In order to demonstrate the effectiveness of the proposed two-dimensional test data compression techniques for industrial circuits, we present results for four production circuits from IBM. CKT1 and CKT 2 have been described in Section III. CKT3 consists of 3.6 million gates and 726000 latches, and CKT4 consists 1.2 million gates and 32200 latches. We were only provided with partial test sets for these circuits, thereby we are unable to report fault coverage numbers. We carry out static compaction on the test cubes after width compression for CKT1 and CKT2. For CKT3 and CKT4, the number of test patterns is small, hence we do not perform height compression for these test sets. While XOR is the predominant gate type for the smaller circuits, NAND and OR gates were also used in the decompression logic for CKT3 and CKT4. Table IV shows the test data volume and the testing time for our approach, and compares these to that obtained with the maximum compaction provided by the same ATPG tool.

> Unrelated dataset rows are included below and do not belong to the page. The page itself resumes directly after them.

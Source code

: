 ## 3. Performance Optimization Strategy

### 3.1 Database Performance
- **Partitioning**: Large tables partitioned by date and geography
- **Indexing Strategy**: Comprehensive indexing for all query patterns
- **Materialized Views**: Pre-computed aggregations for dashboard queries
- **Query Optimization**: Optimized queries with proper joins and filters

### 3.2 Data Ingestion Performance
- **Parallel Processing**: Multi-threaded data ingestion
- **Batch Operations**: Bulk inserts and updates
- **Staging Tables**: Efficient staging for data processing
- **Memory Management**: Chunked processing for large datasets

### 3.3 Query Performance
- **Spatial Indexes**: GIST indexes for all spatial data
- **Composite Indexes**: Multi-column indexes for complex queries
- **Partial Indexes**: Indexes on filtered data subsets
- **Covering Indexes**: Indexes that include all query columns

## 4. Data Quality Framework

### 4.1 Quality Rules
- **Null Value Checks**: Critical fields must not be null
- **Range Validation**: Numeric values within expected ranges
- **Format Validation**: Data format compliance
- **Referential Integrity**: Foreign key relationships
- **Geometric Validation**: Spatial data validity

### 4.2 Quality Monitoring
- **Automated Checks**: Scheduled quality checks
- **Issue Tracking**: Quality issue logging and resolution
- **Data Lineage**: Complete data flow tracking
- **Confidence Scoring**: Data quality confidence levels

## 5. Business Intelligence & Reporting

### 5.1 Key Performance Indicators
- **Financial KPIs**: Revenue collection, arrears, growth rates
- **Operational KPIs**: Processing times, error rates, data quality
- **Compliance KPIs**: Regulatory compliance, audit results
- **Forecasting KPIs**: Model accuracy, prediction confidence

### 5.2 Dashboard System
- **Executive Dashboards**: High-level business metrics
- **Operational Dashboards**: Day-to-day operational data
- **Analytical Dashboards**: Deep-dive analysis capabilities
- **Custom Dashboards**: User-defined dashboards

Compared to the ATPG-compacted test set T C , the proposed method achieves up to 91% reduction in test data volume. With the same number of ATE channels, the test application time T AT E for the proposed method is over 90% less than that for the compacted test set. On a laptop with a 1.8 GHz CPU and 512 MB memory, the computation time to obtain a complete set of results for CKT2 in Table IV is approximately 3 hours. The CPU times are less for the other circuits. Table V compares the proposed approach with the FDR code [3] in terms of the reduction in test data volume and test application time. The comparison is carried out for the four industrial circuits. Using the method described in [2] , we calculate upper and lower bounds on the testing time for the FDR code. In [3] , the scan clock can run at a higher frequency f scan = αf AT E than the ATE clock frequency f AT E , where α > 1 and is normally set to the power of 2. We calculate the upper and lower bounds for α = 4. We also assume that the compressed data is transferred from the ATE using the same number of channels for the two methods. The results show that although the test data volume obtained using the FDR code is slightly in three out of four cases, the test application time of FDR code is at least at an order of magnitude higher than that for the proposed approach. This difference is even higher for the practical case of α = 1.
V. CONCLUSION
We have presented a two-step compression technique that can reduce test data volume and test application time with negligible hardware overhead for on-chip decompression. The hardware overhead is largely limited to the fan-out between the tester-driven external scan pins and the internal scan chains. Experimental results for the ISCAS-89 circuits demonstrate that the proposed technique provides significant improvement over other recent methods. Results for four industrial circuits show that compared to compacted test sets, up to 10X reduction in scan test data volume and testing time can be obtained.